De bouwsector is wellicht niet de eerste sector die je associeert met digitale transformatie. Toch gebeuren er in deze sector mooie dingen. “Wat het alleen lastig maakt is de enorme fragmentatie in de sector” , zegt Arjen Adriaanse, hoogleraar Construction Process Integration & ICT aan de Universiteit Twente. Desondanks is de bouw een sector waar ook andere sectoren van kunnen leren.
Lees verder
Als we Adriaanse, naast hoogleraar ook Director of Science 'Buildings, Infrastructure & Maritime' bij TNO, vragen hoe digitaal de bouw is in Nederland, moet hij direct denken aan een onderzoek van McKinsey uit 2015. “Dat onderzoek gaf een beeld van hoe tegen verschillende sectoren werd aangekeken.

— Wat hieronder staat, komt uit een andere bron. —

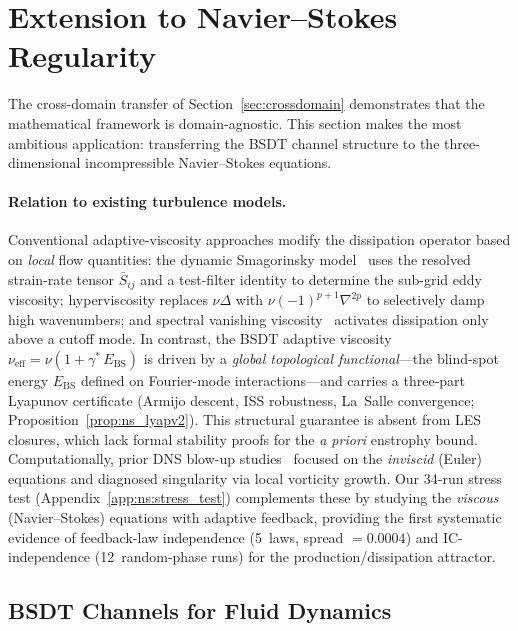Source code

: \documentclass[final]{siamltex}
\begin{document}
\section{Extension to Navier--Stokes Regularity}\label{sec:ns}

The cross-domain transfer of Section~\ref{sec:crossdomain}
demonstrates that the mathematical framework is domain-agnostic.
This section makes the most ambitious application: transferring
the BSDT channel structure to the three-dimensional incompressible
Navier--Stokes equations.

\paragraph{Relation to existing turbulence models.}
Conventional adaptive-viscosity approaches modify the dissipation
operator based on \emph{local} flow quantities: the dynamic
Smagorinsky model~\cite{smagorinsky1963,germano1991} uses the
resolved strain-rate tensor $\bar{S}_{ij}$ and a test-filter
identity to determine the sub-grid eddy viscosity;
hyperviscosity replaces $\nu\Delta$ with $\nu(-1)^{p+1}\nabla^{2p}$
to selectively damp high wavenumbers; and spectral vanishing
viscosity~\cite{tadmor1989} activates dissipation only above a
cutoff mode.  In contrast, the BSDT adaptive viscosity
$\nu_{\mathrm{eff}} = \nu(1 + \gamma^*\,E_{\mathrm{BS}})$ is
driven by a \emph{global topological functional}---the
blind-spot energy $E_{\mathrm{BS}}$ defined on Fourier-mode
interactions---and carries a three-part Lyapunov certificate
(Armijo descent, ISS robustness, La~Salle convergence;
Proposition~\ref{prop:ns_lyapv2}).  This structural guarantee
is absent from LES closures, which lack formal stability
proofs for the \emph{a priori} enstrophy bound.
Computationally, prior DNS blow-up studies~\cite{kerr1993,houli2006}
focused on the \emph{inviscid} (Euler) equations and diagnosed
singularity via local vorticity growth.
Our 34-run stress test (Appendix~\ref{app:ns:stress_test})
complements these by studying the \emph{viscous} (Navier--Stokes)
equations with adaptive feedback, providing the first systematic
evidence of feedback-law independence (5~laws, spread $= 0.0004$)
and IC-independence (12~random-phase runs) for the
production/dissipation attractor.

\subsection{BSDT Channels for Fluid Dynamics}\label{sec:ns:channels}
\end{document}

De bouw stond voorlaatste, met alleen de groep ‘jagers’ onder de bouw. Vaak is het beeld dat de bouw iets achterloopt. Ik heb negentien jaar in het bedrijfsleven in de bouw gewerkt en ben bezig geweest met digitale transformaties. Dan is zo’n onderzoek geen goede reclame”, zegt hij met een knipoog. “Maar ik vind dat er de laatste twintig jaar – en zeker ook sinds 2015 - veel is veranderd. Er zijn flinke stappen gemaakt en de ontwikkeling gaat door. Maar waar de bouw mee te maken heeft, is dat de sector enorm gefragmenteerd is.”

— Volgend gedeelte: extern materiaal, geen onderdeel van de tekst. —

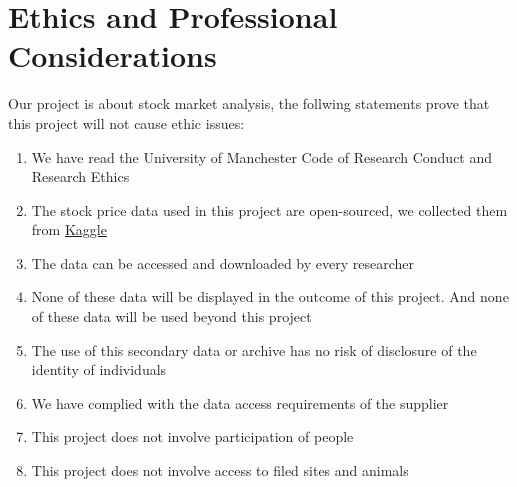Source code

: \chapter{Ethics and Professional Considerations}
\label{ch:ethics}
Our project is about stock market analysis, the follwing statements prove that this project will not cause ethic issues:
\begin{enumerate}
    \item We have read the University of Manchester Code of Research Conduct and Research Ethics
    \item The stock price data used in this project are open-sourced, we collected them from \hyperlink{https://www.kaggle.com/borismarjanovic/price-volume-data-for-all-us-stocks-etfs}{Kaggle}
    \item The data can be accessed and downloaded by every researcher
    \item None of these data will be displayed in the outcome of this project. And none of these data will be used beyond this project
    \item The use of this secondary data or archive has no risk of disclosure of the identity of individuals
    \item We have complied with the data access requirements of the supplier
    \item This project does not involve participation of people
    \item This project does not involve access to filed sites and animals
\end{enumerate}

De bouw kent van oudsher drie vormen van fragmentatie. “De eerste is de opdeling in projecten, zogenaamde one off-projecten. Bijna geen enkele brug is hetzelfde en voor elk project wordt een nieuw consortium van partijen samengesteld. Die projecten worden allemaal afzonderlijk gemanaged. Die afzonderlijke projecten bestaan ook weer uit verschillende fases. Het begint met het ontwerp. Als dat klaar is volgt de aanbesteding, dan de uitvoering en als de bouw klaar is, wordt het stokje weer overgedragen aan de opdrachtgever en wordt de bouw opgeleverd. De derde vorm van fragmentatie zijn de partijen die bij de bouw zijn betrokken, in de verschillende fases. Dat maakt dat er een lappendeken is van eilandjes. Elk van die partijen is op zijn eigen manier bezig met digitale transformaties en elke eilandje is zichzelf aan het verbeteren. Het zou veel meer voordelen opleveren als je de bouw veel meer als geheel zou optimaliseren. Dat is veel krachtiger, maar wie neemt de regie over het geheel? Dat is een lastig punt in de bouw, maar we zien daar wel dat de bouw verandert.”

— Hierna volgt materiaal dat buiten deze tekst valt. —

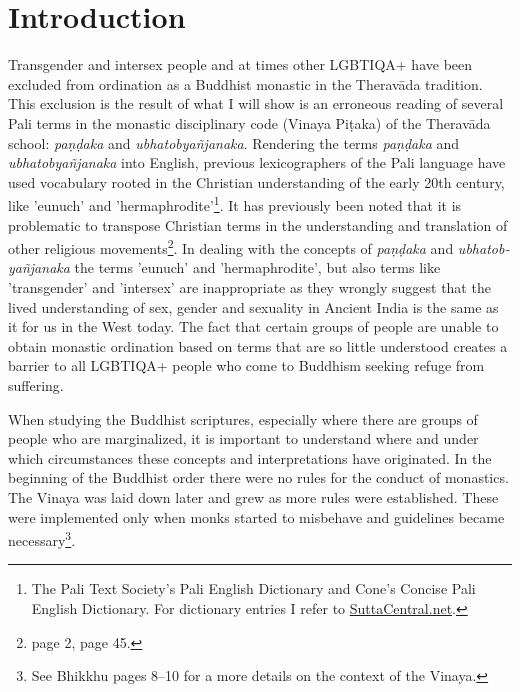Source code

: \section{Introduction}
Transgender and intersex people and at times other LGBTIQA+ have been excluded from ordination as a Buddhist monastic in the Theravāda tradition. This exclusion is the result of what I will show is an erroneous reading of several Pali terms in the monastic disciplinary code (Vinaya Piṭaka) of the Theravāda school: {\em paṇḍaka} and {\em ubhatob­yañ­janaka}. Rendering the terms {\em paṇḍaka} and {\em ubhatob­yañ­janaka} into English, previous lexicographers of the Pali language have used vocabulary rooted in the Christian understanding of the early 20th century, like 'eunuch' and 'hermaphrodite'\footnote{The Pali Text Society's Pali English Dictionary and Cone's Concise Pali English Dictionary. For dictionary entries I refer to \href{https://suttacentral.net/}{SuttaCentral.net}.}. It has previously been noted that it is problematic to transpose Christian terms in the understanding and translation of other religious movements\footnote{\cite{maes} page 2, \cite{dudas} page 45.}. In dealing with the concepts of {\em paṇḍaka} and {\em ubhatob­yañ­janaka} the terms 'eunuch' and 'hermaphrodite', but also terms like 'transgender' and 'intersex' are inappropriate as they wrongly suggest that the lived understanding of sex, gender and sexuality in Ancient India is the same as it for us in the West today. The fact that certain groups of people are unable to obtain monastic ordination based on terms that are so little understood creates a barrier to all LGBTIQA+ people who come to Buddhism seeking refuge from suffering.

When studying the Buddhist scriptures, especially where there are groups of people who are marginalized, it is important to understand where and under which circumstances these concepts and interpretations have originated. In the beginning of the Buddhist order there were no rules for the conduct of monastics. The Vinaya was laid down later and grew as more rules were established. These were implemented only when monks started to misbehave and guidelines became necessary\footnote{See Bhikkhu \cite{sujato2009} pages 8–10 for a more details on the context of the Vinaya.}.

Volgens Adriaanse schuilt de moeilijkheid erin dat er nog veel projectmatig wordt gewerkt. “Elk project heeft andere samenwerkingsrelaties, die elke keer opnieuw opgezet moeten worden. Digitale technologieën zijn pas echt van grote waarde als het gaat om optimalisatie van ketens van partijen, hergebruik van gegevens van project naar project en het leren van project voor nieuwe projecten. Het is daarom ook dat er wordt gezocht naar andere vormen van werken en samenwerken in de gefragmenteerde bouw. Via bijvoorbeeld integrale contracten. Hier heb je een opdrachtgever voor nodig die het anders wil aanpakken dan de traditionele samenwerking. Een dergelijke opdrachtgever zegt: ‘We gaan niet meer ontwerp, realisatie en het beheer en onderhoud apart aanbesteden. We contracteren één partij die verantwoordelijk is voor al deze aspecten’.”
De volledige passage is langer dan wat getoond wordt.